Twenty-five years ago Roy Griffiths famously said: ‘If Florence Nightingale were carrying her lamp through the NHS today she would be searching for the people in charge.’ When he set out his subsequent plan to overhaul management, staff feared it would be the end of the health service - Peter Davies looks at what happened next

A bland 300-word statement in the House of Commons on 4 June 1984 announced “the government’s decisions on carrying forward the recommendations of the NHS management inquiry”. The government had accepted supermarket boss Roy Griffiths’ suggestion to introduce general managers, said social services secretary Norman (now Lord) Fowler. The measure was to launch a cultural revolution and 25 years of continuous change.

You could say, ‘I’m in charge’. Instead of saying, ‘I wonder, doctor, what you think of so-and-so?’

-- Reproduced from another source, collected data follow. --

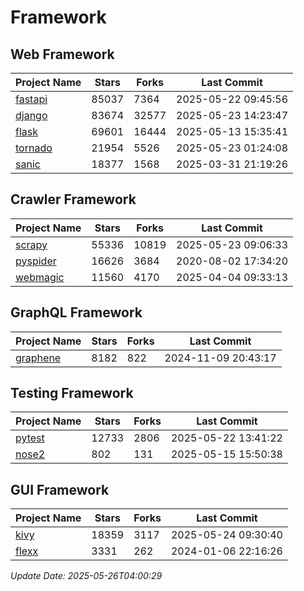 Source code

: # Framework

## Web Framework
| Project Name | Stars | Forks | Last Commit |
| ------------ | ----- | ----- | ----------- |
| [fastapi](https://github.com/fastapi/fastapi) | 85037 | 7364 | 2025-05-22 09:45:56 |
| [django](https://github.com/django/django) | 83674 | 32577 | 2025-05-23 14:23:47 |
| [flask](https://github.com/pallets/flask) | 69601 | 16444 | 2025-05-13 15:35:41 |
| [tornado](https://github.com/tornadoweb/tornado) | 21954 | 5526 | 2025-05-23 01:24:08 |
| [sanic](https://github.com/sanic-org/sanic) | 18377 | 1568 | 2025-03-31 21:19:26 |

## Crawler Framework
| Project Name | Stars | Forks | Last Commit |
| ------------ | ----- | ----- | ----------- |
| [scrapy](https://github.com/scrapy/scrapy) | 55336 | 10819 | 2025-05-23 09:06:33 |
| [pyspider](https://github.com/binux/pyspider) | 16626 | 3684 | 2020-08-02 17:34:20 |
| [webmagic](https://github.com/code4craft/webmagic) | 11560 | 4170 | 2025-04-04 09:33:13 |

## GraphQL Framework
| Project Name | Stars | Forks | Last Commit |
| ------------ | ----- | ----- | ----------- |
| [graphene](https://github.com/graphql-python/graphene) | 8182 | 822 | 2024-11-09 20:43:17 |

## Testing Framework
| Project Name | Stars | Forks | Last Commit |
| ------------ | ----- | ----- | ----------- |
| [pytest](https://github.com/pytest-dev/pytest) | 12733 | 2806 | 2025-05-22 13:41:22 |
| [nose2](https://github.com/nose-devs/nose2) | 802 | 131 | 2025-05-15 15:50:38 |

## GUI Framework
| Project Name | Stars | Forks | Last Commit |
| ------------ | ----- | ----- | ----------- |
| [kivy](https://github.com/kivy/kivy) | 18359 | 3117 | 2025-05-24 09:30:40 |
| [flexx](https://github.com/flexxui/flexx) | 3331 | 262 | 2024-01-06 22:16:26 |

*Update Date: 2025-05-26T04:00:29* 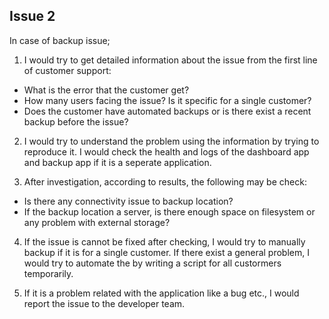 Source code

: ## Issue 2

In case of backup issue;

1. I would try to get detailed information about the issue from the first line of customer support:
- What is the error that the customer get?
- How many users facing the issue? Is it specific for a single customer?
- Does the customer have automated backups or is there exist a recent backup before the issue?

2. I would try to understand the problem using the information by trying to reproduce it. I would check the health and logs of the dashboard app and backup app if it is a seperate application.

3. After investigation, according to results, the following may be check:
- Is there any connectivity issue to backup location?
- If the backup location a server, is there enough space on filesystem or any problem with external storage?

4. If the issue is cannot be fixed after checking, I would try to manually backup if it is for a single customer. If there exist a general problem, I would try to automate the by writing a script for all custormers temporarily. 

5. If it is a problem related with the application like a bug etc., I would report the issue to the developer team.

Mr Griffiths, deputy chair and managing director of Sainsbury’s, famously said in his report: “If Florence Nightingale were carrying her lamp through the corridors of the NHS today she would almost certainly be searching for the people in charge.”

Today, Lord Fowler says: “You could not have done the internal market without general management. It was absolutely crucial that you changed the management structures. Once you did that you could go on to other things. But unless you did that, there was no way of delivering.”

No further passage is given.